Sementara itu, pasangan itu bahkan berargumen bahwa mereka mungkin tidak akan memiliki banyak anak jika yang pertama tidak dibawa pergi.
Pasangan itu telah mempertahankan hubungan mereka, mengatakan bahwa mereka tidak menhgenal satu sama lain pada masa kecil dan mereka hanya mengikuti naluri dan hati mereka.
Setelah bersumpah untuk mengubah undang-undang Jerman yang membuat seks antar saudara kandung ilegal, mereka mengajukan tantangan ke Pengadilan Hak Asasi Manusia pada 2012. Kasus tersebut memicu seruan agar Jerman bergabung dengan negara-negara seperti Prancis, Turki, Jepang, dan Brasil dalam melegalkan hubungan seks antar kerabat.

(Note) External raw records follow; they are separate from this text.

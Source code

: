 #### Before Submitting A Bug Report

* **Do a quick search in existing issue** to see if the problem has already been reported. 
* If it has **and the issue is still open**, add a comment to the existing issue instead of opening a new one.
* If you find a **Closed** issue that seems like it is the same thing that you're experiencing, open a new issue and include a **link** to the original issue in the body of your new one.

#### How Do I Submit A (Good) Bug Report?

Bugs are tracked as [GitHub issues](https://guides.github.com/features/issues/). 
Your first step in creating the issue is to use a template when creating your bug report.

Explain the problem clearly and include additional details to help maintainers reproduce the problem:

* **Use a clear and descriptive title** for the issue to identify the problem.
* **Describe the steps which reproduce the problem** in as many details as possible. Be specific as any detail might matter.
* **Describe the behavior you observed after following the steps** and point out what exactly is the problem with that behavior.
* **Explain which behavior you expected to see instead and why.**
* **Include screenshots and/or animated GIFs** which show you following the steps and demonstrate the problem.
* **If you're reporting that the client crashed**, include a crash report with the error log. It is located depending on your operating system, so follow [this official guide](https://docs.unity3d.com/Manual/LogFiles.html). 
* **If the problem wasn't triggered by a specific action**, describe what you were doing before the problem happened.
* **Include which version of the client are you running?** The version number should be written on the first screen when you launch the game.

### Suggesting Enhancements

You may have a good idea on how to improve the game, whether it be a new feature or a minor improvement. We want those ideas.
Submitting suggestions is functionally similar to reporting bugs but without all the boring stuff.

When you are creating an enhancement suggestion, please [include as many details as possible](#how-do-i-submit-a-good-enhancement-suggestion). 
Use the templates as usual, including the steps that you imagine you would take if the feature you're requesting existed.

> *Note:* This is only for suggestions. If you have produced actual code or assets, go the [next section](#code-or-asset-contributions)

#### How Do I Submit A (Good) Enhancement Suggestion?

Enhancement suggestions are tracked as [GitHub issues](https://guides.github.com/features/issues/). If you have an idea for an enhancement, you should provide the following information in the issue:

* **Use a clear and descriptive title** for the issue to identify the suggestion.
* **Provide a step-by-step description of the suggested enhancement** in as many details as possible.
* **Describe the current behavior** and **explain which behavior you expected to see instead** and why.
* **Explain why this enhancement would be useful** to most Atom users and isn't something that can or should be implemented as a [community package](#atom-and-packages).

Namun, mereka kalah dalam kasus itu. Pengadilan Hak Asasi Manusia Eropa, di Strasbourg, Prancis, memutuskan bahwa Jerman berhak melarang inses.
Jerman, seperti sebagian besar dari 47 negara anggota Dewan Eropa, melarang tindakan seksual suka sama suka antara saudara kandung dewasa, kata ECHR.
Pengadilan tersebut juga mengatakan tidak ada cukup bukti untuk menunjukkan kemungkinan tren dekriminalisasi tindakan semacam itu.
ECHR mengatakan pengadilan Jerman tidak menghukum Karolewski karena dia memiliki gangguan kepribadian dan ‘hanya bertanggung jawab sebagian’ atas tindakannya.